Washington, DC – Civil rights advocates demanded accountability from law enforcement agencies through the use of bodycams in the wake of the Ferguson riots.
One at a time, police departments nationwide have implemented bodycams, at considerable expense, to satisfy their critics and provide more “transparency” in law enforcement.
The result? A new report from The Leadership Conference on Civil and Human Rights said that bodycams pose a “threat to civil rights.”
The report, “The Illusion of Accuracy: How Body-Worn Camera Footage Can Distort Evidence," was released on Tuesday, according to Newsweek.
A big concern listed in the report is an officer's ability to watch the footage whenever they want, including before they write incident reports.
“Unrestricted footage review places civil rights at risk and undermines the goals of transparency and accountability," Vanita Gupta, current leader of the Leadership Conference, said,
Gupta is a civil rights attorney, former ACLU director, and former acting assistant attorney general of the civil rights division under former President Obama.
The report claimed that an officer's memory of an event may be altered by watching bodycam video footage, and reports written by the officer about the incident would then also be altered.

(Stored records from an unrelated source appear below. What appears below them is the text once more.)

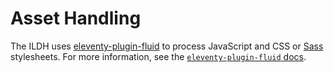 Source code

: <!-- markdownlint-disable MD013 -->

# Asset Handling

The ILDH uses [eleventy-plugin-fluid](https://github.com/fluid-project/eleventy-plugin-fluid) to process JavaScript and CSS or [Sass](http://sass-lang.com) stylesheets. For more information, see the [`eleventy-plugin-fluid` docs](https://github.com/fluid-project/eleventy-plugin-fluid#asset-handling).
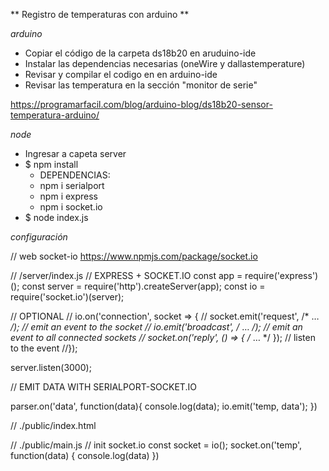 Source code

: ** Registro de temperaturas con arduino **

*arduino*
- Copiar el código de la carpeta ds18b20 en aruduino-ide
- Instalar las dependencias necesarias (oneWire y dallastemperature) 
- Revisar y compilar el codigo en en arduino-ide
- Revisar las temperatura en la sección "monitor de serie"

https://programarfacil.com/blog/arduino-blog/ds18b20-sensor-temperatura-arduino/

*node*
- Ingresar a capeta server
- $ npm install
   - DEPENDENCIAS: 
   - npm i serialport
   - npm i express
   - npm i socket.io
- $ node index.js

*configuración*

// web socket-io 
https://www.npmjs.com/package/socket.io

// /server/index.js
// EXPRESS + SOCKET.IO
const app = require('express')();
const server = require('http').createServer(app);
const io = require('socket.io')(server);

// OPTIONAL 
// io.on('connection', socket => {
//  socket.emit('request', /* … */); // emit an event to the socket
//  io.emit('broadcast', /* … */); // emit an event to all connected sockets
//  socket.on('reply', () => { /* … */ }); // listen to the event
//});

server.listen(3000);

// EMIT DATA WITH SERIALPORT-SOCKET.IO 

parser.on('data', function(data){
   console.log(data);
   io.emit('temp, data');
})  


// ./public/index.html
<script src="/socket.io/socket.io.js"> </script>       
<script src="main.js"> </script>

// ./public/main.js
// init socket.io
const socket = io();
socket.on('temp', function(data) {
   console.log(data)
})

The problem appears to be that defense attorneys can't pick at minor differences between an officer's memory and what's recorded on video.
“Video’s power to improve policing lies in the fact it makes us all eyewitness to police-civilian interactions, ranging from tragic shootings to more quotidian but nonetheless disturbing stop-and-frisks, which are common and … often unconstitutional,” the Washington Post said in an opinion column.
“Video provides compelling evidence of police misconduct and can be used to train, discipline, fire and even prosecute officers. It’s also a potent tool for exonerating officers falsely accused of misconduct. Ultimately, the aim is avoiding illegal, inappropriate police-civilian interactions, because everyone involved acts differently knowing a camera is rolling,” they wrote.
Civil rights groups don’t have a problem with bodycam footage until it’s used to exonerate a police officer, or shows that suspects and victims have threatened police, or behaved badly during a recorded incident.
At that point, bodycams become a threat to civil and constitutional rights, according to Gupta’s assessment.
The Leadership Conference, in its report, called for police departments to institute "a clean reporting policy” where an officer would write an initial report before viewing the footage.
Some policing experts, such as Lance LoRusso, disagree.
LoRusso, a former police officer and current Atlanta attorney who represents police officers, said that police officers should view the body-cam footage before writing a report.
"This specter that every time an officer looks at the video they’re going to lie and adapt their statement just is infuriating because we want the officers to write the most accurate report they can,” he said.
Since one major purpose of bodycam footage is to keep all parties involved honest and “transparent,” the Leadership Conference’s one-sided approach doesn’t make any sense.